今だからこそ言える冗談

東日本大震災の発災当時、中学2年生だった女性の話です。

私はあの日、学校で上級生の卒業式の準備をしている時に地震が起きました。学校自体は高台に位置して安全だったので、生徒たちは体育館に身を寄せました。先生たちが窓のカーテンを閉めて、生徒たちに津波が見えないよう配慮してくれました。そのため、体育館の中ではいつもと変わらず、いたって普通の時が流れていました。唯一違う点は、町内放送で避難を呼びかけるアナウンスが繰り返し流れていたことです。しかしその音声も、やがて「プツッ!」っと途切れました。近隣住民も避難する中、生徒たちは体育館で一夜を過ごしました。

翌朝、学校の校庭に出て街を見下ろすと、あまりにも変わり果てた光景でした。最初は、現実を見るよりドラマを見ている感覚に近くて、自分の目で見ているのに全く実感がわかなかったです。

お店周辺の様子(2011年6月6日)

母の経営するお店が沿岸地域にあったのですが、その様子を見に行った時に、初めて津波が来たことを実感しました。店は丸ごと全部流されてしまい、何も残ってませんでした。店の敷地内に残されたガレキを見ましたが、他の場所から流されてきた物ばかりで、この店の物は何も見つかりませんでした。

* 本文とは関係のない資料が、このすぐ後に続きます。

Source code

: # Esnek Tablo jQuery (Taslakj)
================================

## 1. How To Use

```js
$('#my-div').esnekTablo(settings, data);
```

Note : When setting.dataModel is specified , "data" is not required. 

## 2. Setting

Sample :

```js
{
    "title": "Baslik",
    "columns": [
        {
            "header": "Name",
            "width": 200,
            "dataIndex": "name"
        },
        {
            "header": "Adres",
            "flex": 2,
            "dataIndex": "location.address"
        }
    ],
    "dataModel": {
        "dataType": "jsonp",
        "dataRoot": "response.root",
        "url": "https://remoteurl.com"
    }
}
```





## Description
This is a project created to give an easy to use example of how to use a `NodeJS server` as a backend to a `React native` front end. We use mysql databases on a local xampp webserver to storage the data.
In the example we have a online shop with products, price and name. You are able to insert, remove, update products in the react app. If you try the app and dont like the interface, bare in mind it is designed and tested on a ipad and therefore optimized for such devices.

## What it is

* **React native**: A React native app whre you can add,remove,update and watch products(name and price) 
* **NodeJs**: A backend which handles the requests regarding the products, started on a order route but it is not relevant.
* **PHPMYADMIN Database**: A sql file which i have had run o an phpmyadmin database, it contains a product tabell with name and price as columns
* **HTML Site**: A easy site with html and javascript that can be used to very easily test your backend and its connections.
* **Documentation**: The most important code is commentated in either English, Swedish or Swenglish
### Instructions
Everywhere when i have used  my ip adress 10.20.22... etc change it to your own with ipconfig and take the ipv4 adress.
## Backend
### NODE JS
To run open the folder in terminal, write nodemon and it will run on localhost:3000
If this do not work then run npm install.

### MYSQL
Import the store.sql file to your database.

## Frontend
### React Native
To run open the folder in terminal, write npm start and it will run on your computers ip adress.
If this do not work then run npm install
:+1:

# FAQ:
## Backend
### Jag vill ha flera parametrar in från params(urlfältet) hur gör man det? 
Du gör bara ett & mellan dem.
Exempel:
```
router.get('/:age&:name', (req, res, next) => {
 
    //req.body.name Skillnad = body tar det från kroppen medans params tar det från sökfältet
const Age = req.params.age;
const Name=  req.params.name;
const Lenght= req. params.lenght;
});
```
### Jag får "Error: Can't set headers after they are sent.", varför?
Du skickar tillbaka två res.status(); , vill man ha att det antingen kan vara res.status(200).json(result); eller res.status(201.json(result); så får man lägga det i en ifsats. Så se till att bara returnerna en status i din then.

自宅へ帰ると、高台の上に建っていたので無事でした。その後、自宅で母や妹と生活しましたが、1週間が経過しても、依然父だけが行方不明でした。父は、山を越えた隣町の海近くにある鉄工所で働いていました。この町は、10m以上の津波が到達したことで引き波の力も強く、沖へ流されて行方不明になった人が多かったです。そのため、家族で相談した結果、父のお葬式をあげることにしました。

父のお葬式の準備を進めていたある日、家の玄関が「ガチャ!」と開いたと思ったら、突然父がひょっこり帰って来ました。  あまりにも突然過ぎたので「おかえりなさい」ではなく「どうして帰って来たの?」と言ってしまいました。家族みんなが驚き過ぎて 、“良かった” ではなく “どうして今更?” という思いでした。その後、父といろいろ話しているうちに緊張の糸がほぐれて、母は泣き崩れちゃいました。あの時は最初 “驚き” があまりにも強過ぎて、“嬉しい” という感覚はほとんど無かったです。

お店周辺の様子(2018年11月1日)

今(2018年11月)では、父との間でもめ事があると、私が冗談で「あの時に津波で流されちゃえば良かったのにね」と言ったりします。すると母も「そうよ!そうよ!」と言います。

何事も無くこの冗談を言い合っていたら、かなりブラックな家族だと思われます。でも私からすると、あの時の辛さを共に乗り越えていく中で深まった家族の絆 があるからこそ、笑って言い合える冗談かなと思います。